--- Input records Enclosed Below ---

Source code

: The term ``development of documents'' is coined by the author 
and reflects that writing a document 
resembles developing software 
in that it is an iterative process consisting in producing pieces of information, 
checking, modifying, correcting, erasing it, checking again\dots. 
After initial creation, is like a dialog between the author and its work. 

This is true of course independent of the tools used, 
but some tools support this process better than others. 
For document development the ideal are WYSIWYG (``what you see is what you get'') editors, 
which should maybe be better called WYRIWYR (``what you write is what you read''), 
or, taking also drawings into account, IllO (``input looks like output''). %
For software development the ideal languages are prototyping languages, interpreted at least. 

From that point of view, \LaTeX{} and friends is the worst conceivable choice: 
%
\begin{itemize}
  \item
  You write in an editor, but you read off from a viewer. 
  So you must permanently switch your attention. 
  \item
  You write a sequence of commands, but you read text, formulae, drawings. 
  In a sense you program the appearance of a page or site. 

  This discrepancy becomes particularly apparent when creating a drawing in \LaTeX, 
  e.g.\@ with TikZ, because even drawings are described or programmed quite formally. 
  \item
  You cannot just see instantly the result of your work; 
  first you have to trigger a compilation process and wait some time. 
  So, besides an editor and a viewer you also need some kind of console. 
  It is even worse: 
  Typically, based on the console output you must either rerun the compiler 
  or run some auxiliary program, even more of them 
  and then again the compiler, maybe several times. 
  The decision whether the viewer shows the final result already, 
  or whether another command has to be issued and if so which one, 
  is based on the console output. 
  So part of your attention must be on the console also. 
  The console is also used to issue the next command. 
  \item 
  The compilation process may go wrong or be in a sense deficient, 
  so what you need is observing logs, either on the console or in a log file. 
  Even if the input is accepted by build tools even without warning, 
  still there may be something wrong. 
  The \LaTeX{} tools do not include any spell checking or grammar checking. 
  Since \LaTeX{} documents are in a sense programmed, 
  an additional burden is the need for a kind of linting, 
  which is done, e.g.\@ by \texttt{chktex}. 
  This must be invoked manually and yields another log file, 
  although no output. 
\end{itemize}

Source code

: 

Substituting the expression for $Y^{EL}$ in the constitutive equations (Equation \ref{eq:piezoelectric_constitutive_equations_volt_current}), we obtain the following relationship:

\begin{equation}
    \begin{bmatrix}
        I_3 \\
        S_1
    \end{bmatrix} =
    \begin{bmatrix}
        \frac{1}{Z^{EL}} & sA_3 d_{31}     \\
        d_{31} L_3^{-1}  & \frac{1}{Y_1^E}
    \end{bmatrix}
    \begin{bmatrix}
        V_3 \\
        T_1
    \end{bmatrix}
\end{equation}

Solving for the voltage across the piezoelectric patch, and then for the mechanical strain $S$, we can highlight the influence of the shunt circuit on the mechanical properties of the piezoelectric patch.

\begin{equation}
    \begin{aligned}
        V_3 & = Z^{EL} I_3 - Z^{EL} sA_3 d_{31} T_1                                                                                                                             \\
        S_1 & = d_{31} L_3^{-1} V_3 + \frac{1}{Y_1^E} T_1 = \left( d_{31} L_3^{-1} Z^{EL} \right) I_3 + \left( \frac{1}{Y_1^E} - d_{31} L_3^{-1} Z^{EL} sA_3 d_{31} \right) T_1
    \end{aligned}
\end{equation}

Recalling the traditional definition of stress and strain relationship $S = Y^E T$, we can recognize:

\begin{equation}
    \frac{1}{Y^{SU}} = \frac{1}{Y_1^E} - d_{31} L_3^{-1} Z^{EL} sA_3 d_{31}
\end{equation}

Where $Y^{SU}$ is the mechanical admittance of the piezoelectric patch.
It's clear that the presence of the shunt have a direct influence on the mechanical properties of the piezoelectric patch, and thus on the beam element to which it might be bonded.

--- End of Enclosed Input records ---

Assignment >> Show the lines of the listing above with "your".

Answer for the task >>
  So you must permanently switch your attention. 
  You cannot just see instantly the result of your work; 
  So part of your attention must be on the console also. 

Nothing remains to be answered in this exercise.